Hungary’s inflation set to accelerate despite soft March data

(MTI) – Hungary’s consumer inflation is set to jump higher later this year on the back of base effects stemming from the previous utility price cuts, London-based emerging markets economists said on Friday.

Consumer prices rose just 0.1 percent last month from March 2013. London-based analysts had expected a slight acceleration in March, with forecasts varying in a narrow 0.2-0.4 percent range.

Economists at Goldman Sachs said after the data release that they still expect inflation to increase moderately in the second quarter, albeit from a lower level, as base effects reduce the disinflationary impact of the utility price cuts.

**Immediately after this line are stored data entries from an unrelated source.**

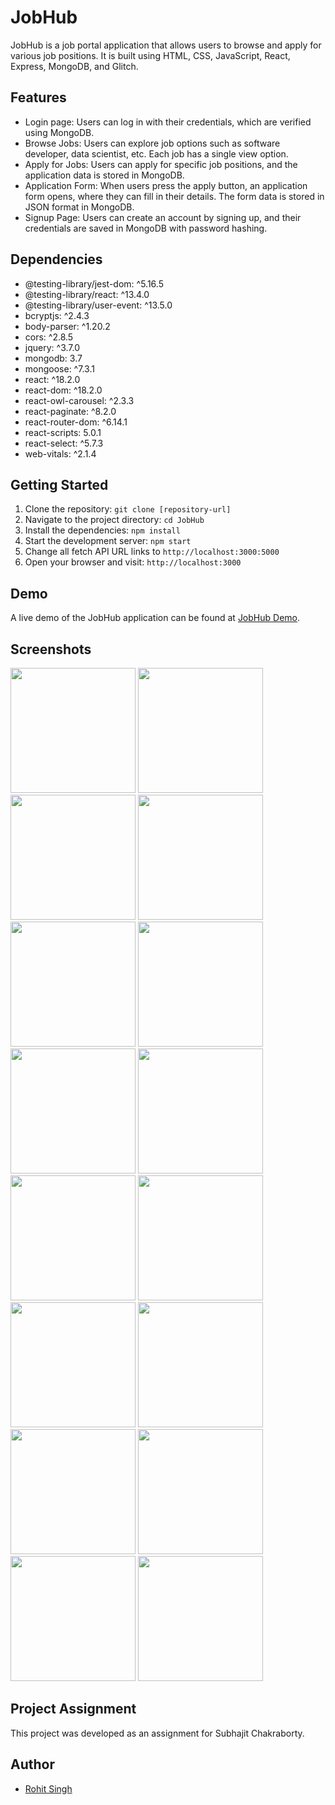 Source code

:# JobHub

JobHub is a job portal application that allows users to browse and apply for various job positions. It is built using HTML, CSS, JavaScript, React, Express, MongoDB, and Glitch.

## Features

- Login page: Users can log in with their credentials, which are verified using MongoDB.
- Browse Jobs: Users can explore job options such as software developer, data scientist, etc. Each job has a single view option.
- Apply for Jobs: Users can apply for specific job positions, and the application data is stored in MongoDB.
- Application Form: When users press the apply button, an application form opens, where they can fill in their details. The form data is stored in JSON format in MongoDB.
- Signup Page: Users can create an account by signing up, and their credentials are saved in MongoDB with password hashing.

## Dependencies

- @testing-library/jest-dom: ^5.16.5
- @testing-library/react: ^13.4.0
- @testing-library/user-event: ^13.5.0
- bcryptjs: ^2.4.3
- body-parser: ^1.20.2
- cors: ^2.8.5
- jquery: ^3.7.0
- mongodb: 3.7
- mongoose: ^7.3.1
- react: ^18.2.0
- react-dom: ^18.2.0
- react-owl-carousel: ^2.3.3
- react-paginate: ^8.2.0
- react-router-dom: ^6.14.1
- react-scripts: 5.0.1
- react-select: ^5.7.3
- web-vitals: ^2.1.4

## Getting Started

1. Clone the repository: `git clone [repository-url]`
2. Navigate to the project directory: `cd JobHub`
3. Install the dependencies: `npm install`
4. Start the development server: `npm start`
5. Change all fetch API URL links to `http://localhost:3000:5000`
6. Open your browser and visit: `http://localhost:3000`

## Demo

A live demo of the JobHub application can be found at [JobHub Demo](https://rohitsingh2901.github.io/jobhub/#/).

## Screenshots
<img src="https://github.com/rohitsingh2901/jobhub/assets/80673974/7e121d02-8640-44d9-bcbf-b733e01a5809" width="200">
<img src="https://github.com/rohitsingh2901/jobhub/assets/80673974/0af07baf-9f36-4069-8d07-93dcf860023f" width="200">
<img src="https://github.com/rohitsingh2901/jobhub/assets/80673974/184fde09-bf23-4762-bbf8-4ff62faa562f" width="200">
<img src="https://github.com/rohitsingh2901/jobhub/assets/80673974/c381fcc3-a393-4c18-b02f-afe70f83abae" width="200">
<img src="https://github.com/rohitsingh2901/jobhub/assets/80673974/2bdcf360-d9f0-4158-82b7-fc10a5bdc0d7" width="200">
<img src="https://github.com/rohitsingh2901/jobhub/assets/80673974/c9916232-ddee-4d58-9504-64ed10cafd12" width="200">
<img src="https://github.com/rohitsingh2901/jobhub/assets/80673974/9331b400-62cd-4191-a394-e4f6a46f0e56" width="200">
<img src="https://github.com/rohitsingh2901/jobhub/assets/80673974/9ace31cf-0525-4fa3-bb2b-670d1466f8bb" width="200">
<img src="https://github.com/rohitsingh2901/jobhub/assets/80673974/2b5f42ed-12b4-4991-85b4-83596a32c5b7" width="200">
<img src="https://github.com/rohitsingh2901/jobhub/assets/80673974/04cb312d-c6be-4bf4-a189-f099716203fb" width="200">
<img src="https://github.com/rohitsingh2901/jobhub/assets/80673974/0a2aa598-d358-4916-aae7-86fe16da7868" width="200">
<img src="https://github.com/rohitsingh2901/jobhub/assets/80673974/ea772a19-a2b8-4044-8ca2-96c95f105b40" width="200">
<img src="https://github.com/rohitsingh2901/jobhub/assets/80673974/8921555a-045e-431a-ad84-68be3a5a00eb" width="200">
<img src="https://github.com/rohitsingh2901/jobhub/assets/80673974/07b8755d-b5d3-4df8-a2b8-1fc6256df228" width="200">
<img src="https://github.com/rohitsingh2901/jobhub/assets/80673974/06132744-958b-4735-8e4c-a6ae3d26973f" width="200">
<img src="https://github.com/rohitsingh2901/jobhub/assets/80673974/ac45079d-3429-4a3b-82c9-c850f4d76c9e" width="200">



## Project Assignment

This project was developed as an assignment for Subhajit Chakraborty.

## Author

- [Rohit Singh](https://github.com/rohitsingh2901)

“We expect inflation to stay below 1 percent for most of the year but expect a sharper acceleration at end-2014 to early 2015, as base effects related to the second round of utility price cuts push headline higher … Barring additional regulatory price cuts, inflation should reach the [3 percent medium-term] target in 2015”.

Analysts at JP Morgan said that inflation is likely to drift higher in the coming months and will jump above an annual 2 percent in December.

Because energy price cuts this year are smaller than those enacted last year, base effects will push inflation higher over the second half of the year. “We expect headline and core inflation to converge at the 3 percent CPI target in the 2nd quarter of 2015 and stabilize around that level for the rest of the year”.

They added they continue to see one more 10 basis point rate cut to 2.5 percent this month by the central bank, followed by stable rates until the second quarter of 2015.

“While not our base case, the [Monetary Council] could cut rates below 2.5 percent if the ECB eases, the forint appreciates strongly or the growth outlook deteriorates … We expect rate hikes to start only in the second quarter of next year, in contrast to consensus expectation for rate hikes to 3 percent by end-2014”, JP Morgan’s analysts said.